(Author's note: Try not to yell at the screen. It's just frickin' genealogy- not politics. Peace out.)
As always, loyally unedited.
What was I thinking?
Too many Golden Arches and Kin Jeong Un (check spelling- my Korean is terrible) style banners hanging off buildings for comfort??? Yeah, me too. It's hard to know what it all means. It's hard not to hope that whatever form of megalomania this is will pass, but in the meantime...
Well, I thought I'd take a look around. What the heck is out there...genealogically speaking that is...
What? You thought I was gonna go all political?
Believe me, I'm not gonna start re-arranging sea shells on the beach- too I'm way too "chicken nuggets" for that. Besides I've done my time with potential presidential assassins before (Thank you Shannon Rodgers Guess you useless piece of self centered tart-o-lini) -
Though seriously, sea shell gate? Dude, come on...
Anyway, improve your ratings. Stop being such an ass. In other words...
Dude, get over yourself...
Now I have always (and still do) consider myself to be proudly Red, White, and Blue. It's tough to change that- I mean my folks didn't fall off the Mayflower for nothin', and they, along with twenty or so of my patriot ancestors acknowledged by the Daughters of the American Revolution have to count for something; they still very much flow in my blood. But lately, ya know after seeing "who gets pardoned for their crimes and who doesn't and back again and so on and so forth..." well, it's kind of caused me to take another look at all those "patriot ancestors" of mine.
See, I told you this was genealogy and not politics.
Hey, I am not here to "dis" on the dead- let alone my own folk. However, this early mid century neo-lithic Orwellian style 1984 Instagram America has caused me to look back at some of those Revolutionary War ancestors of mine - and to see them in maybe not the most favorable light. Again though, I didn't walk their shoes, again, I have always (and still do) consider George III to be The Mad King George, who, if nothing else was a Giant Dickhead when it came to the colonies and, not doubt had something organically wrong with his noble porphyria ridden crazy ass self.
(Sorry, George...no offense intended to your no doubt very real mental health issues.)
Anyway, what I've begun to see among the throng of my Revolutionary Ancestors is a group of people who, subject to the machinations of the Mad King, were forced into two camps- those folks who wanted to fight for change (whatever they behooved or needed that change to be) and those who, if they didn't fight or "take up arms" against the Mad King and his Kind were persecuted, burned out, bought out, maligned, or even jailed for not doing so.
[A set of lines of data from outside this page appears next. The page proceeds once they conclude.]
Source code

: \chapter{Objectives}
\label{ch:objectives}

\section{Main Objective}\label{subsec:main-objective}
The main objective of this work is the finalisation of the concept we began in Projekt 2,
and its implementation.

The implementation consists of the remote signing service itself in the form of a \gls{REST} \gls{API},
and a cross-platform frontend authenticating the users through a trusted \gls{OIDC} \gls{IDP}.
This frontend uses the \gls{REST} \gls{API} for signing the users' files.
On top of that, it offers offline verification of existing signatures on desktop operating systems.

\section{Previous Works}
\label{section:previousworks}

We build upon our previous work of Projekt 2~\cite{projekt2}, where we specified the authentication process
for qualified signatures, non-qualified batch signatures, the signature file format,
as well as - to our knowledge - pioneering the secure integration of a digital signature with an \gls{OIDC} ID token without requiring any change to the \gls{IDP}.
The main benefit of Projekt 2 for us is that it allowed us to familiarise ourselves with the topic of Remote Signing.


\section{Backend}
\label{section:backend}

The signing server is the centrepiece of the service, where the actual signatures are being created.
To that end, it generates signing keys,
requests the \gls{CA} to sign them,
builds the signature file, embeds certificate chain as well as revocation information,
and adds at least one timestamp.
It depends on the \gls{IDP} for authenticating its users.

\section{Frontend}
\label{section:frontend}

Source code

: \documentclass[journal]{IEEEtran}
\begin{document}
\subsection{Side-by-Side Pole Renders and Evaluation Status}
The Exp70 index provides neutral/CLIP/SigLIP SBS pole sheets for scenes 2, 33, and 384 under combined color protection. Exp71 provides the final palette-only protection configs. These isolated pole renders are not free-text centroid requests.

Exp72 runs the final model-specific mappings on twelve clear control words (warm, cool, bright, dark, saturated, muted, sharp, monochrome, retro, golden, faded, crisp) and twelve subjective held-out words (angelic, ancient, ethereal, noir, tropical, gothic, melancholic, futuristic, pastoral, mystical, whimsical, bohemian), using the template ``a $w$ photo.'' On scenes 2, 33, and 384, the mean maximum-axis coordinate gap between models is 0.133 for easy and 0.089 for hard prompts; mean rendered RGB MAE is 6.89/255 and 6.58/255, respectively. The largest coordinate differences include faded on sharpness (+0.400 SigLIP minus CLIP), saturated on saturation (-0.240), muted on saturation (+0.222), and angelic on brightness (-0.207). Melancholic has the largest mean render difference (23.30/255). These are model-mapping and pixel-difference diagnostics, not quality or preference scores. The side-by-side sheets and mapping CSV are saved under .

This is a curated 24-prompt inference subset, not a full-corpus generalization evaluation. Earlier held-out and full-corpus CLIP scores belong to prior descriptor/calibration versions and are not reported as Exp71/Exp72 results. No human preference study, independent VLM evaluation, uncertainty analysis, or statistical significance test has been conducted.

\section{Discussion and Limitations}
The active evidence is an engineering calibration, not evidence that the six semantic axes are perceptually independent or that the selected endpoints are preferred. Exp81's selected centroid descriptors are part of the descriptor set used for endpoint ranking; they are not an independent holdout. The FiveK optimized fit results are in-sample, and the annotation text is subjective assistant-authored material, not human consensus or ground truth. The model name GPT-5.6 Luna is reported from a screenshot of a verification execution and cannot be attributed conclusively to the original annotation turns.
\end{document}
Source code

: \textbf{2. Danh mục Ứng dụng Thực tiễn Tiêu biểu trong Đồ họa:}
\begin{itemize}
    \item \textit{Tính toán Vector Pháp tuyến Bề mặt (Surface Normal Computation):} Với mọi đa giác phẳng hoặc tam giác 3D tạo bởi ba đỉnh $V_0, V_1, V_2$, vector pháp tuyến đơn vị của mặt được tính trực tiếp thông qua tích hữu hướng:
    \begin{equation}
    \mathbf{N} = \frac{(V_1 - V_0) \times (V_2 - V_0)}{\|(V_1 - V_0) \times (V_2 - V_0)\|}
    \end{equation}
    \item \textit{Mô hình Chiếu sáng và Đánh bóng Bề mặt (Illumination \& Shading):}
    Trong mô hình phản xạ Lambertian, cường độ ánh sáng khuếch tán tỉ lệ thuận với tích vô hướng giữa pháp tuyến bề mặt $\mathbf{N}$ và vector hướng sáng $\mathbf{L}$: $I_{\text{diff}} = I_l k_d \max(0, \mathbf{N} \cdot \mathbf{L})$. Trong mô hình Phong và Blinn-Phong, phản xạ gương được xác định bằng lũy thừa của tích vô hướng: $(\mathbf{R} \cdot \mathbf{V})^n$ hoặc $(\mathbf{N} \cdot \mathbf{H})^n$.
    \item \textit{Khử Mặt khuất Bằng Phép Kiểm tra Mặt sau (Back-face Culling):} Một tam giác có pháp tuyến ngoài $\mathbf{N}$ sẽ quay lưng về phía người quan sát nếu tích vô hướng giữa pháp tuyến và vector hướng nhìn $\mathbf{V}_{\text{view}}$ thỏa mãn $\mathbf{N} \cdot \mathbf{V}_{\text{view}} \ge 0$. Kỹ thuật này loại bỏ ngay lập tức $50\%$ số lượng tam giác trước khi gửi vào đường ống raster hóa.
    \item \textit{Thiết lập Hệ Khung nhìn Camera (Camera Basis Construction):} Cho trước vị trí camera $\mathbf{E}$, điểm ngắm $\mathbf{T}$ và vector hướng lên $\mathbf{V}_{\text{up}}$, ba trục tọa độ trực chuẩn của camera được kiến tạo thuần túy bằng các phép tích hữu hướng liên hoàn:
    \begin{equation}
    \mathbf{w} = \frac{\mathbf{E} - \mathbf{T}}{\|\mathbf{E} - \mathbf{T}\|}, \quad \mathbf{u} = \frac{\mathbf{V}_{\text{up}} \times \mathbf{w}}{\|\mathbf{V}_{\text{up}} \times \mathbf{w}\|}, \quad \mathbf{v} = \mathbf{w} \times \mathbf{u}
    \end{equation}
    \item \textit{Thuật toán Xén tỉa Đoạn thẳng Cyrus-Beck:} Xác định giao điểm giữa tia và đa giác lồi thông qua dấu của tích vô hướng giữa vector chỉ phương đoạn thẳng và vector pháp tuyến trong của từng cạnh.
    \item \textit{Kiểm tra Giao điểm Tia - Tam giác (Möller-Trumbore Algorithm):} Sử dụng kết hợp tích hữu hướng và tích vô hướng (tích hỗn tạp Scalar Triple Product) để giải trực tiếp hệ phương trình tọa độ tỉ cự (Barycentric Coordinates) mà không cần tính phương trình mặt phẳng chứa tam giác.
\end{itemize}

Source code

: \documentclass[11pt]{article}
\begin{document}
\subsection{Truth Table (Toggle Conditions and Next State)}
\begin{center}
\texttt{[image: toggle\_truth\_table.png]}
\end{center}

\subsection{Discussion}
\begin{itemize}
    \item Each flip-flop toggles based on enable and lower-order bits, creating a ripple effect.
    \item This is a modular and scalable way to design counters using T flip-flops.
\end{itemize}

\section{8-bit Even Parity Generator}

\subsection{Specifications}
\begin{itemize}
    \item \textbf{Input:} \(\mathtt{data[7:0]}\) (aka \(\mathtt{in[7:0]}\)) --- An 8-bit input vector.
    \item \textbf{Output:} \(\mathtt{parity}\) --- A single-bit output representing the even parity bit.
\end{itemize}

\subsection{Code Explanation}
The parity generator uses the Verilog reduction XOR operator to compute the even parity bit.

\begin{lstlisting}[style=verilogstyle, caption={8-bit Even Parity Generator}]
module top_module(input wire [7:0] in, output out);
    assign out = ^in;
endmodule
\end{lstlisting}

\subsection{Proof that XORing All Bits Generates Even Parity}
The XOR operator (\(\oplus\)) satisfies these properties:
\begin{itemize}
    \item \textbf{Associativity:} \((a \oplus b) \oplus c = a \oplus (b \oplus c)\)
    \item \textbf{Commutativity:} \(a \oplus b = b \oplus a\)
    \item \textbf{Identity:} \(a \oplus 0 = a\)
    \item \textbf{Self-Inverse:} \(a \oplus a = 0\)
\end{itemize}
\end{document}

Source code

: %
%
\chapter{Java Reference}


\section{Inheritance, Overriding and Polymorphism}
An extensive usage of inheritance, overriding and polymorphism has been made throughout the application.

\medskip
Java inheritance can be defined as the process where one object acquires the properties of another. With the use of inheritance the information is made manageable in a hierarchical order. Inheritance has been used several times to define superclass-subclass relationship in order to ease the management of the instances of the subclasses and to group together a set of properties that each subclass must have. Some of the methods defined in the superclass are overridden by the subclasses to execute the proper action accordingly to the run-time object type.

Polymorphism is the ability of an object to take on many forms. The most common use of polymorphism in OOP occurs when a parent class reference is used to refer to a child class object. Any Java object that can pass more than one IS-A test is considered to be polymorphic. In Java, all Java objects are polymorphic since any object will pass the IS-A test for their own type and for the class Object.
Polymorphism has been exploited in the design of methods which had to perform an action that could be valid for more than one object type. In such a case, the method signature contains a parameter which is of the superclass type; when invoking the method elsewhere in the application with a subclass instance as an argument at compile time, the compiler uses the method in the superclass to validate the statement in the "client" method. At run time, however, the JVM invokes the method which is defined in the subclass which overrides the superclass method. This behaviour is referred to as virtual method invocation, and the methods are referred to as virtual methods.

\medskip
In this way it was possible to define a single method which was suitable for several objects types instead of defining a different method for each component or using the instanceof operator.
Ya know, like rearranging sea shells.
So let me get this straight- to be Red, White, and Blue to the core means "Join or Die???" Hmmm...interesting concept. So all that Bill of Rights Free speech stuff only applied to the said revolutionaries of 1776 if they said and did exactly what their RW promulgators said had to be so "or else?"
Yeah, that kind of paints things in a different light.
All that "Age of Reason" stuff seems a bit less than reasonable. Still, people gotta eat, so I figure my folks being some of the first "flag-waving-hungry-in-the-belly" types probably signed up easily to protect their own hungry asses. Okay..
But not all of them.
II.
I have always felt them in my blood.
For the most part, I have ignored them. I mean after all, who doesn't hate the Red Coats and the Mad King? We all know that they treated our kin like dogs and taxed them unfairly...right? Yet, hidden there, and frankly not too far back among Ye Olde Branches, I felt a different choir singing. I was always told that they were wrong. I was always told to ignore whatever they had done as not admirable and to regard it as next to cowardly. But was it? Just who were they? Just who are these people still coursing in my blood right next to all those "Join or Die" folks on this side (or the hungry side) of the argument.
The Loyalists.
Yes, I was a bit surprised when I first saw them at first too- there in the branches of my family tree. I suppose you could say that I was even a little bit intrigued by them. Wtf? I mean how does one leave the bonny lands of Connecticut and the Berkshires and migrate to Quebec in the 1790s? Why? What would cause this? Were these the very people I was always taught were near on to be naught more than yellow-bellied cowards?
Yeah, I don't think so.
I guess you probably wouldn't have found them at a "No Kings" rally today but I like to think that they just figured that they could wait out Old Mad King George and his subsequent monarchs for a bit- and that things would somehow eventually improve. I suppose they got tired of being forced to sign Oaths of Allegiance to ideas or purports that they weren't 100% sure of themselves and were maybe tired of being persecuted for not doing so. They must have had either an incredible faith in God and Great Britain or realized that, in the American colonies, they were up against a tidal wave that would soon over take them.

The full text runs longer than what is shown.